President Bush closed the White House Office on Women's Issues and has appointed 20 percent fewer women than former president Bill Clinton, Germond said.


Fifty-two percent of the nation's voters are women, she said.

In West Virginia, 36 of the state's 55 counties have a Federation of Democratic Women chapter. Clubs raise funds for Democratic candidates and help raise awareness of issues they deem important, among other tasks.

Women stood and applauded when a speaker announced West Virginia first lady Sandy Wise, whose husband, Gov. Bob Wise, is not up for re-election this fall. Sandy Wise spoke briefly.

Wise, who previously worked in the U.S. House of Representatives on Social Security issues, said she disagrees with Republicans' plans to privatize Social Security.

"Social Security is what sustains women as they grow older," she said.

After her remarks, a line of people gathered to shake hands or hug her.

"This is my favorite group to visit," Wise said. "They're very nice women who work very hard."

She declined to discuss politics further.

This is the first time in "a long time" the conference has been held in the Panhandle, said Fay Falcone, president of the Berkeley County chapter.
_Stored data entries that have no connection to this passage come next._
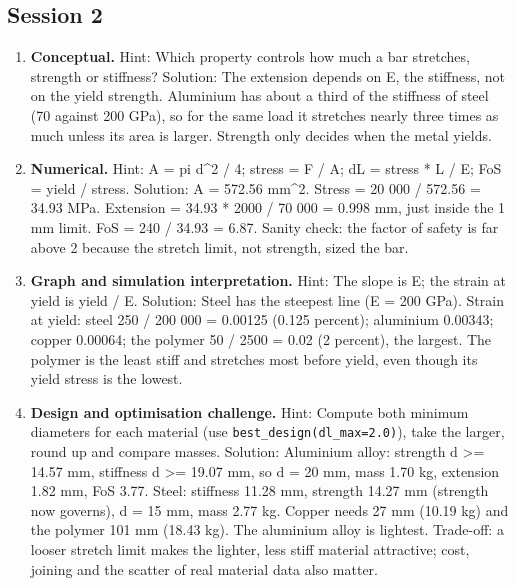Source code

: \documentclass[11pt,a4paper]{article}
\begin{document}
\subsection*{Session 2}
\begin{enumerate}[nosep]
\item \textbf{Conceptual.} Hint: Which property controls how much a bar stretches, strength or stiffness? Solution: The extension depends on E, the stiffness, not on the yield strength. Aluminium has about a third of the stiffness of steel (70 against 200 GPa), so for the same load it stretches nearly three times as much unless its area is larger. Strength only decides when the metal yields.
\item \textbf{Numerical.} Hint: A = pi d\textasciicircum{}2 / 4; stress = F / A; dL = stress * L / E; FoS = yield / stress. Solution: A = 572.56 mm\textasciicircum{}2. Stress = 20 000 / 572.56 = 34.93 MPa. Extension = 34.93 * 2000 / 70 000 = 0.998 mm, just inside the 1 mm limit. FoS = 240 / 34.93 = 6.87. Sanity check: the factor of safety is far above 2 because the stretch limit, not strength, sized the bar.
\item \textbf{Graph and simulation interpretation.} Hint: The slope is E; the strain at yield is yield / E. Solution: Steel has the steepest line (E = 200 GPa). Strain at yield: steel 250 / 200 000 = 0.00125 (0.125 percent); aluminium 0.00343; copper 0.00064; the polymer 50 / 2500 = 0.02 (2 percent), the largest. The polymer is the least stiff and stretches most before yield, even though its yield stress is the lowest.
\item \textbf{Design and optimisation challenge.} Hint: Compute both minimum diameters for each material (use \texttt{best\_design(dl\_max=2.0)}), take the larger, round up and compare masses. Solution: Aluminium alloy: strength d \textgreater{}= 14.57 mm, stiffness d \textgreater{}= 19.07 mm, so d = 20 mm, mass 1.70 kg, extension 1.82 mm, FoS 3.77. Steel: stiffness 11.28 mm, strength 14.27 mm (strength now governs), d = 15 mm, mass 2.77 kg. Copper needs 27 mm (10.19 kg) and the polymer 101 mm (18.43 kg). The aluminium alloy is lightest. Trade-off: a looser stretch limit makes the lighter, less stiff material attractive; cost, joining and the scatter of real material data also matter.
\end{enumerate}
\end{document}
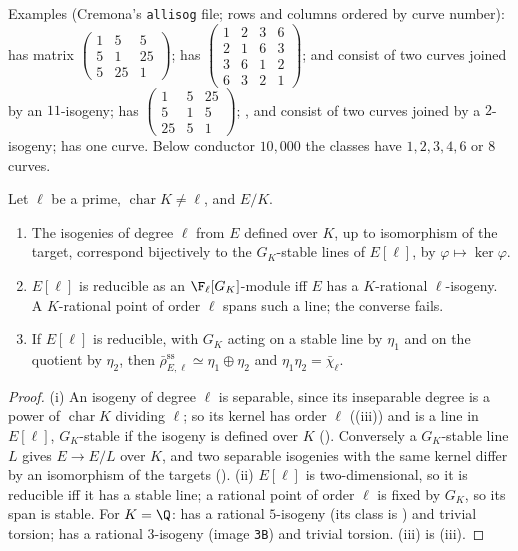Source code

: \noindent Examples (Cremona's \texttt{allisog} file; rows and columns ordered by curve number):  has matrix $\left(\begin{smallmatrix}1&5&5\\5&1&25\\5&25&1\end{smallmatrix}\right)$;
 has $\left(\begin{smallmatrix}1&2&3&6\\2&1&6&3\\3&6&1&2\\6&3&2&1\end{smallmatrix}\right)$;  and  consist of two curves joined by an $11$-isogeny;
 has $\left(\begin{smallmatrix}1&5&25\\5&1&5\\25&5&1\end{smallmatrix}\right)$; ,  and  consist of two curves joined by a $2$-isogeny;  has one curve. Below
conductor $10{,}000$ the classes have $1,2,3,4,6$ or $8$ curves.

\begin{proposition}\label{prop:ellcurves:isogline}
Let $\ell$ be a prime, $\operatorname{char}K\ne\ell$, and $E/K$.
\begin{enumerate}[label=(\roman*)]
\item The isogenies of degree $\ell$ from $E$ defined over $K$, up to isomorphism of the target, correspond bijectively to the $G_K$-stable lines of $E[\ell]$, by $\varphi\mapsto\ker\varphi$.
\item $E[\ell]$ is reducible as an $\F_\ell[G_K]$-module iff $E$ has a $K$-rational $\ell$-isogeny. A $K$-rational point of order $\ell$ spans such a line; the converse fails.
\item If $E[\ell]$ is reducible, with $G_K$ acting on a stable line by $\eta_1$ and on the quotient by $\eta_2$, then $\bar\rho_{E,\ell}^{\mathrm{ss}}\simeq\eta_1\oplus\eta_2$ and $\eta_1\eta_2=\bar\chi_\ell$.
\end{enumerate}
\end{proposition}

\begin{proof}
(i) An isogeny of degree $\ell$ is separable, since its inseparable degree is a power of $\operatorname{char}K$ dividing $\ell$; so its kernel has order $\ell$ ((iii)) and
is a line in $E[\ell]$, $G_K$-stable if the isogeny is defined over $K$ (). Conversely a $G_K$-stable line $L$ gives $E\to E/L$ over $K$, and two separable
isogenies with the same kernel differ by an isomorphism of the targets (). (ii) $E[\ell]$ is two-dimensional, so it is reducible iff it has a stable line; a
rational point of order $\ell$ is fixed by $G_K$, so its span is stable. For $K=\Q$:  has a rational $5$-isogeny (its class is ) and trivial torsion; 
has a rational $3$-isogeny (image \texttt{3B}) and trivial torsion. (iii) is (iii).
\end{proof}

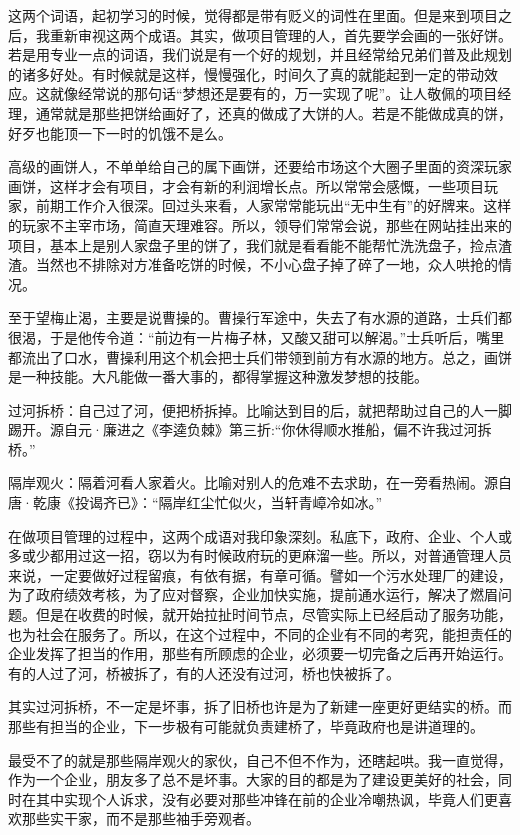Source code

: \documentclass[
]{book}
\begin{document}
这两个词语，起初学习的时候，觉得都是带有贬义的词性在里面。但是来到项目之后，我重新审视这两个成语。其实，做项目管理的人，首先要学会画的一张好饼。若是用专业一点的词语，我们说是有一个好的规划，并且经常给兄弟们普及此规划的诸多好处。有时候就是这样，慢慢强化，时间久了真的就能起到一定的带动效应。这就像经常说的那句话``梦想还是要有的，万一实现了呢''。让人敬佩的项目经理，通常就是那些把饼给画好了，还真的做成了大饼的人。若是不能做成真的饼，好歹也能顶一下一时的饥饿不是么。

高级的画饼人，不单单给自己的属下画饼，还要给市场这个大圈子里面的资深玩家画饼，这样才会有项目，才会有新的利润增长点。所以常常会感慨，一些项目玩家，前期工作介入很深。回过头来看，人家常常能玩出``无中生有''的好牌来。这样的玩家不主宰市场，简直天理难容。所以，领导们常常会说，那些在网站挂出来的项目，基本上是别人家盘子里的饼了，我们就是看看能不能帮忙洗洗盘子，捡点渣渣。当然也不排除对方准备吃饼的时候，不小心盘子掉了碎了一地，众人哄抢的情况。

至于望梅止渴，主要是说曹操的。曹操行军途中，失去了有水源的道路，士兵们都很渴，于是他传令道：``前边有一片梅子林，又酸又甜可以解渴。''士兵听后，嘴里都流出了口水，曹操利用这个机会把士兵们带领到前方有水源的地方。总之，画饼是一种技能。大凡能做一番大事的，都得掌握这种激发梦想的技能。

过河拆桥：自己过了河，便把桥拆掉。比喻达到目的后，就把帮助过自己的人一脚踢开。源自元·廉进之《李逵负棘》第三折:``你休得顺水推船，偏不许我过河拆桥。''

隔岸观火：隔着河看人家着火。比喻对别人的危难不去求助，在一旁看热闹。源自唐·乾康《投谒齐已》：``隔岸红尘忙似火，当轩青嶂冷如冰。''

在做项目管理的过程中，这两个成语对我印象深刻。私底下，政府、企业、个人或多或少都用过这一招，窃以为有时候政府玩的更麻溜一些。所以，对普通管理人员来说，一定要做好过程留痕，有依有据，有章可循。譬如一个污水处理厂的建设，为了政府绩效考核，为了应对督察，企业加快实施，提前通水运行，解决了燃眉问题。但是在收费的时候，就开始拉扯时间节点，尽管实际上已经启动了服务功能，也为社会在服务了。所以，在这个过程中，不同的企业有不同的考究，能担责任的企业发挥了担当的作用，那些有所顾虑的企业，必须要一切完备之后再开始运行。有的人过了河，桥被拆了，有的人还没有过河，桥也快被拆了。

其实过河拆桥，不一定是坏事，拆了旧桥也许是为了新建一座更好更结实的桥。而那些有担当的企业，下一步极有可能就负责建桥了，毕竟政府也是讲道理的。

最受不了的就是那些隔岸观火的家伙，自己不但不作为，还瞎起哄。我一直觉得，作为一个企业，朋友多了总不是坏事。大家的目的都是为了建设更美好的社会，同时在其中实现个人诉求，没有必要对那些冲锋在前的企业冷嘲热讽，毕竟人们更喜欢那些实干家，而不是那些袖手旁观者。
\end{document}
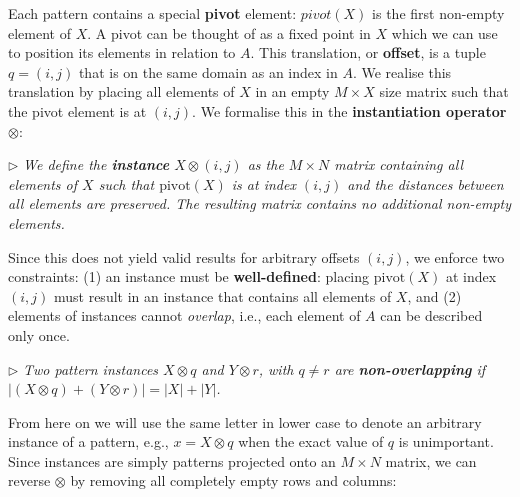 \documentclass{llncs}
\begin{document}
Each pattern contains a special \textbf{pivot} element: %
$pivot(X)$ is the first non-empty element of $X$. %
\noindent
A pivot can be thought of as a fixed point in $X$ which we can use to position its elements in relation to $A$. This translation, or \textbf{offset}, is a tuple ${q}=(i,j)$ that is on the same domain as an index in $A$. We realise this translation by placing all elements of $X$ in an empty $M\times X$ size matrix such that the pivot element is at $(i,j)$. We formalise this in the \textbf{instantiation operator} $\otimes$:

\smallskip
\noindent $\triangleright$
\emph{We define the \textbf{instance} $X \otimes {(i,j)}$ as the $M\times N$ matrix containing all elements of $X$ such that $\mathrm{pivot}(X)$ is at index $(i,j)$ and the distances between all elements are preserved. The resulting matrix contains no additional non-empty elements. } %
\smallskip

Since this does not yield valid results for arbitrary offsets $(i,j)$, we enforce two constraints: (1) an instance must be \textbf{well-defined}: placing $\mathrm{pivot}(X)$ at index $(i,j)$ must result in an instance that contains all elements of $X$, and (2) elements of instances cannot \emph{overlap}, i.e., each element of $A$ can be described only once. %

\smallskip
\noindent $\triangleright$
\emph{Two pattern instances $X \otimes {q}$ and $Y \otimes {r}$, with ${q} \neq {r}$ are \textbf{non-overlapping} if $|(X \otimes {q}) + (Y \otimes {r})| = |X|+|Y|$.}
\smallskip

From here on we will use the same letter in lower case to denote an arbitrary instance of a pattern, e.g., $x = X \otimes {q}$ when the exact value of ${q}$ is unimportant. Since instances are simply patterns projected onto an $M\times N$ matrix, we can reverse $\otimes$ by removing all completely empty rows and columns:
\end{document}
Berkeley's group, formed in 1932, has about 75 members, she said.

One of the state's most anticipated races involves incumbent Shelley Moore Capito, who faces Charleston lawyer and Democrat Jim Humphreys for the 2nd Congressional District seat.

Although Germond made a point to mention by name numerous women who are running for office, gender alone is not a reason to support a candidate, Falcone said.

"I don't think that gender has a role now," she said. "The issues are too serious themselves."